RECORDS FOR THIS TASK =>
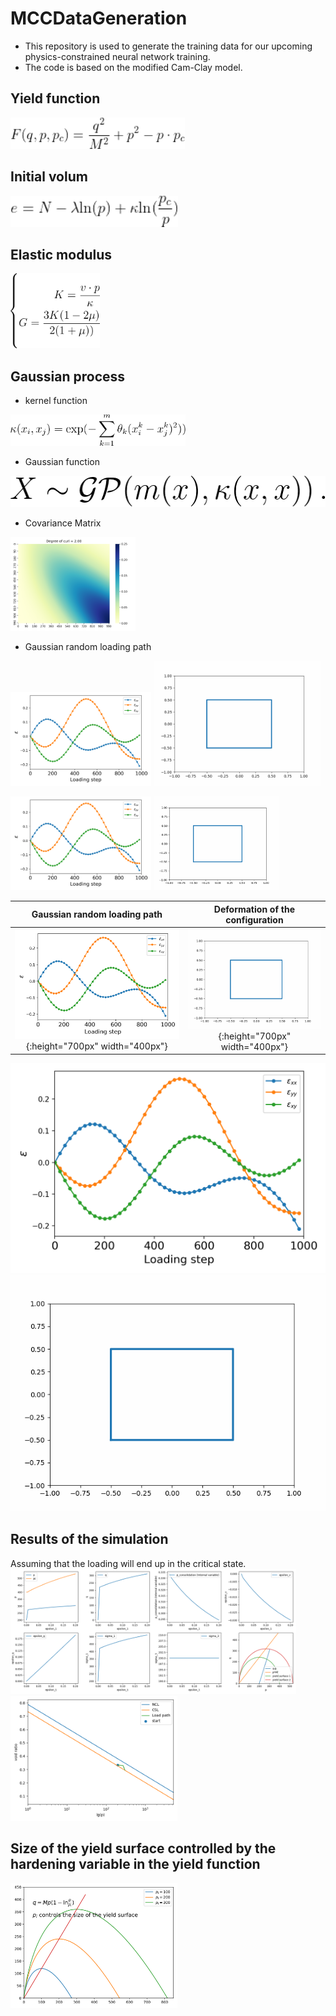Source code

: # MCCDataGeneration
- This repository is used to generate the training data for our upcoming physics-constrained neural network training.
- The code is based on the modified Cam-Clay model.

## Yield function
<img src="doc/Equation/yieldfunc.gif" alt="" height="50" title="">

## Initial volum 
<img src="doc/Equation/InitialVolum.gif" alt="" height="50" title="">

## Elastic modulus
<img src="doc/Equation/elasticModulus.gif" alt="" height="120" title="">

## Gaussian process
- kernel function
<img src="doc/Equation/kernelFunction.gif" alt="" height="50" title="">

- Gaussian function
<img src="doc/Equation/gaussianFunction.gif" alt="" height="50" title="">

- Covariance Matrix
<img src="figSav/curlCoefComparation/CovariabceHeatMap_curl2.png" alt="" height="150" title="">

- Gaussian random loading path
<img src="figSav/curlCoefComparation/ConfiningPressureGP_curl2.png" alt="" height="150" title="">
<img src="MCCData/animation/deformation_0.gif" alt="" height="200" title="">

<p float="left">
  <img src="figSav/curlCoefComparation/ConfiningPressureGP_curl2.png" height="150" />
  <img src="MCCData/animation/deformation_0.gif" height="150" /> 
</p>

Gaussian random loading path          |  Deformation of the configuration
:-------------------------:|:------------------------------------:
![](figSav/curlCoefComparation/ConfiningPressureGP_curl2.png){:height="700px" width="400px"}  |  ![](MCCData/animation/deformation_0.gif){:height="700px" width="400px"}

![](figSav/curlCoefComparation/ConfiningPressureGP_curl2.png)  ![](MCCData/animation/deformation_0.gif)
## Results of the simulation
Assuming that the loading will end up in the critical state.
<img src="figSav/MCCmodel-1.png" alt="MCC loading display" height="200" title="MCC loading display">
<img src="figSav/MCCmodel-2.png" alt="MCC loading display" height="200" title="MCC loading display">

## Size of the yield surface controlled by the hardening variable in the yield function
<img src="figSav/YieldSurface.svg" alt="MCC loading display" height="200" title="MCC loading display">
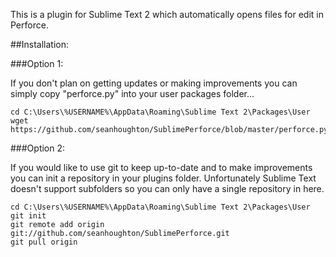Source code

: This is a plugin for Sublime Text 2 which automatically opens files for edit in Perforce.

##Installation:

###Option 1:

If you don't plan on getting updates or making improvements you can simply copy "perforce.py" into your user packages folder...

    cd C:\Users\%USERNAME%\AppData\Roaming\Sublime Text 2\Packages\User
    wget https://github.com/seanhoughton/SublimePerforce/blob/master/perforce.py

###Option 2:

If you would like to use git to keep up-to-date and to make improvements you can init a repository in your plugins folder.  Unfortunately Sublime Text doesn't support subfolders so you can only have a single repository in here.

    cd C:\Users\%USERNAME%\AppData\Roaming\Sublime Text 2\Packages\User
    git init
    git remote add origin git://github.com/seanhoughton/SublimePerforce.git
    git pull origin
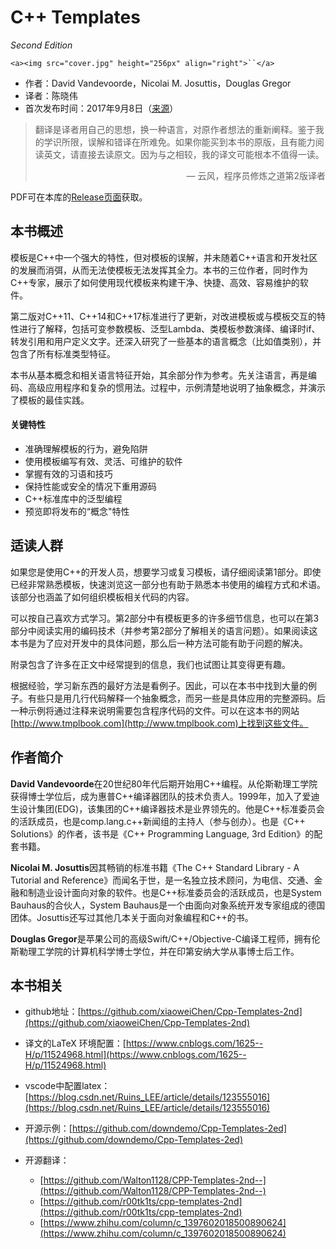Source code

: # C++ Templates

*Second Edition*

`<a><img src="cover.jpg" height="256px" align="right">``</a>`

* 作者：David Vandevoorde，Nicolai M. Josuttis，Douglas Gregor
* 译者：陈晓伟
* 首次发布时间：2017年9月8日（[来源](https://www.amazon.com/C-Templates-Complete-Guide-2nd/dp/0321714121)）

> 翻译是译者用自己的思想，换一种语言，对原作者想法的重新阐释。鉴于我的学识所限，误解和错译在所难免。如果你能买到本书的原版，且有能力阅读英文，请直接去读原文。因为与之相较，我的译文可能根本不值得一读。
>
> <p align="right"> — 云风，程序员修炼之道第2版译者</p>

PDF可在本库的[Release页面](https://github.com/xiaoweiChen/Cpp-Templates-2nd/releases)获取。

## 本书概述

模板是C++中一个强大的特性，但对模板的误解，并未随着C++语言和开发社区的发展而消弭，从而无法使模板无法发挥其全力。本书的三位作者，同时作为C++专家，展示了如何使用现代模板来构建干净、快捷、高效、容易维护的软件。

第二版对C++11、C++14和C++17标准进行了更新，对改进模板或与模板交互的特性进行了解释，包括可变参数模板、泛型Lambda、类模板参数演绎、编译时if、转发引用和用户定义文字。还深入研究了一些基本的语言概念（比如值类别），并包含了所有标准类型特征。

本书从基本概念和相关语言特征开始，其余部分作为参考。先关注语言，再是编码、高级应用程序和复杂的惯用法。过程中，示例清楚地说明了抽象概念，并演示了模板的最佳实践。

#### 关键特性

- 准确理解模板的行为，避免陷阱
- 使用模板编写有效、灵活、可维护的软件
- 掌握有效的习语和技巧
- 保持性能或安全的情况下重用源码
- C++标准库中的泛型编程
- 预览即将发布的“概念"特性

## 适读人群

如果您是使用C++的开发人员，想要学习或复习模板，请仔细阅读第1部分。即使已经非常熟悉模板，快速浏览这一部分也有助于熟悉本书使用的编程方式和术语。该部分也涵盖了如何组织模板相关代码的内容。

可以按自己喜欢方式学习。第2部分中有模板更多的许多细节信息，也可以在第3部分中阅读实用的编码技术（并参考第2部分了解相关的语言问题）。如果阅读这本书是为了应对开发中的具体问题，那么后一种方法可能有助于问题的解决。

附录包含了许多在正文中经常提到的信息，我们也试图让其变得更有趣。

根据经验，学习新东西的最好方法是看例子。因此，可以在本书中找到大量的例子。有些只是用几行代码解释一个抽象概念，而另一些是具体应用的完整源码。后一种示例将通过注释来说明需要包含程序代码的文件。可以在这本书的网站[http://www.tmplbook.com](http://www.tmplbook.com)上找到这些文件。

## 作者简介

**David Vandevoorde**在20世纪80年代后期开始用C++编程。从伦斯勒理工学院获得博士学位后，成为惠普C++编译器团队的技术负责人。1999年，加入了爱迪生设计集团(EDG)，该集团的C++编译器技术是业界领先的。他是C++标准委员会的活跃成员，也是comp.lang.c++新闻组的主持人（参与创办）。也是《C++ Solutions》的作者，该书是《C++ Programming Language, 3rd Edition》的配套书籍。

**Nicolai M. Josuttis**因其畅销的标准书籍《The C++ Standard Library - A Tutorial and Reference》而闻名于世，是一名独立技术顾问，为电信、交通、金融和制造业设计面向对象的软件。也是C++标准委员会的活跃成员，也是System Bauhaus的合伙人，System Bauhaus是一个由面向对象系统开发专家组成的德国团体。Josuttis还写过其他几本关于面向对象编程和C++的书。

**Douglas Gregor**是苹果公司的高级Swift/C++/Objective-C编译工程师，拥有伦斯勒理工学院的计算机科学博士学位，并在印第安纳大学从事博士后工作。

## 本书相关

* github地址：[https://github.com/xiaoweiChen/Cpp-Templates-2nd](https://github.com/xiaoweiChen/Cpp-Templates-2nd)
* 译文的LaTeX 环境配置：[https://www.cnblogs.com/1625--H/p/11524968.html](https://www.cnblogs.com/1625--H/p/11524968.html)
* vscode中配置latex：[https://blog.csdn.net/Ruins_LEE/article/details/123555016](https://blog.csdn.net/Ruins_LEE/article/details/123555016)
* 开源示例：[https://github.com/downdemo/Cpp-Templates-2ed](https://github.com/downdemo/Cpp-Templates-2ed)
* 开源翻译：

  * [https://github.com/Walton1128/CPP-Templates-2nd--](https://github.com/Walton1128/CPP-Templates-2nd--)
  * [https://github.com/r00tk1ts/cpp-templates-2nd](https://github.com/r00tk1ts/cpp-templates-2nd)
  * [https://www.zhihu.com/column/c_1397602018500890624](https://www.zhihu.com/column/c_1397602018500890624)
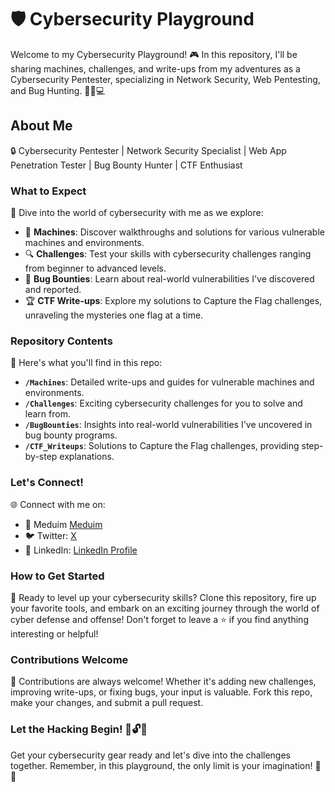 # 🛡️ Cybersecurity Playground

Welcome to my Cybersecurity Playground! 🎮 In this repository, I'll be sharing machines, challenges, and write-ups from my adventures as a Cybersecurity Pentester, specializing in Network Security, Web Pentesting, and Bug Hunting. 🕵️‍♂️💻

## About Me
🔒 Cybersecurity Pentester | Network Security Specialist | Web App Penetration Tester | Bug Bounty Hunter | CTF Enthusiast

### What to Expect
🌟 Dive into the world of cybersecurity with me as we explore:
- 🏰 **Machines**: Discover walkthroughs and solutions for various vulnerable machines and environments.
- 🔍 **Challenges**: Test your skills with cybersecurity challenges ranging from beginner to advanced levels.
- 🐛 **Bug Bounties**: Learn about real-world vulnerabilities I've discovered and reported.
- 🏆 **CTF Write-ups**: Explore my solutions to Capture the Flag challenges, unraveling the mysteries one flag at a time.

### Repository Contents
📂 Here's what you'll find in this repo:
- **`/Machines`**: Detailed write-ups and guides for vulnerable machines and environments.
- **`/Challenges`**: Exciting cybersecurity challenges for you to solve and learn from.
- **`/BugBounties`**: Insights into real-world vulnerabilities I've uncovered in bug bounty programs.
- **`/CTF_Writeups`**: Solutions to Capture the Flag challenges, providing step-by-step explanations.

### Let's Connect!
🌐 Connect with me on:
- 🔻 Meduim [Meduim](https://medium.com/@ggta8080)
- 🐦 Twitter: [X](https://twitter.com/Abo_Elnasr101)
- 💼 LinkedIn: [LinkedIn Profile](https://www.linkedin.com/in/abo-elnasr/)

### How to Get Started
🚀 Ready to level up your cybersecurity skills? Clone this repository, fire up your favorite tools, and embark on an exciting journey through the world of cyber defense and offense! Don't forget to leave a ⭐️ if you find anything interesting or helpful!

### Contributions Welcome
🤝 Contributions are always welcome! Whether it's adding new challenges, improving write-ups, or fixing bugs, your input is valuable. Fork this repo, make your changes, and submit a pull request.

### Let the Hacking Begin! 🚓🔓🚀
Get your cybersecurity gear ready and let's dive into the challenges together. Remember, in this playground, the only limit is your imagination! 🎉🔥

* * *

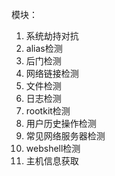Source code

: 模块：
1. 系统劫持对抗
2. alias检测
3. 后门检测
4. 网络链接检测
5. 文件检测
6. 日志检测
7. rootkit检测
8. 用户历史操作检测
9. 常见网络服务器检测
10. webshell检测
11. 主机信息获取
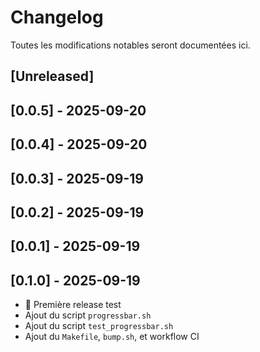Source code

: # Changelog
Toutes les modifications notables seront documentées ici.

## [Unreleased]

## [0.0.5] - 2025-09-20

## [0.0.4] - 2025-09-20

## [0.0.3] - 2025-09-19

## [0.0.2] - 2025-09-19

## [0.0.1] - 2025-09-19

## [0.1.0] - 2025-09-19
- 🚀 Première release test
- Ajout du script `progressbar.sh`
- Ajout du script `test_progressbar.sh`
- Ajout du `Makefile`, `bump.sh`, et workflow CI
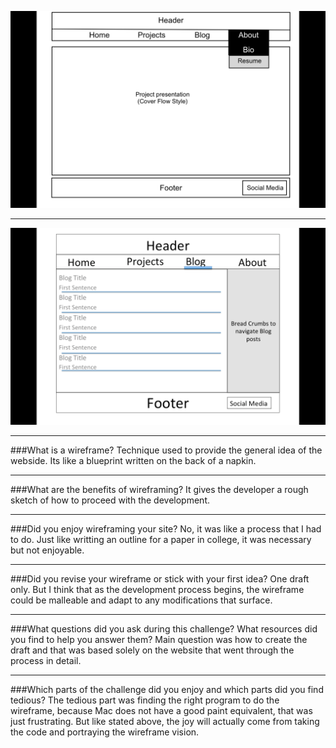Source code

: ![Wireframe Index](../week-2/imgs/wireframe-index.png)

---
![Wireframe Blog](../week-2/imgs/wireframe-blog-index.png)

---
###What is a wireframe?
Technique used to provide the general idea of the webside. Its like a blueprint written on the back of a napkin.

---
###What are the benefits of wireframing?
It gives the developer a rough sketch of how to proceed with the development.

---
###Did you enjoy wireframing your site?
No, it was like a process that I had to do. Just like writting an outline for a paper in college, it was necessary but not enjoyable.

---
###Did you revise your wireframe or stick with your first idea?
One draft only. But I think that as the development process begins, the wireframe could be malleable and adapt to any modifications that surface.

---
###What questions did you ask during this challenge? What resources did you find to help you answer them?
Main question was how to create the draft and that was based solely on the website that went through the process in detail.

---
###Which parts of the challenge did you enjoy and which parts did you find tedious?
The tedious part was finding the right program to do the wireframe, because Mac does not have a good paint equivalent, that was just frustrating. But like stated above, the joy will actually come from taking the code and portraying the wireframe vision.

PROBLEM DETAILS => All that is needed is the exact run of lines above from the line containing "###Did you enjoy wireframing your site?" through the line containing "###Did you revise", both of them included.

WRITTEN RESPONSE =>
###Did you enjoy wireframing your site?
No, it was like a process that I had to do. Just like writting an outline for a paper in college, it was necessary but not enjoyable.

---
###Did you revise your wireframe or stick with your first idea?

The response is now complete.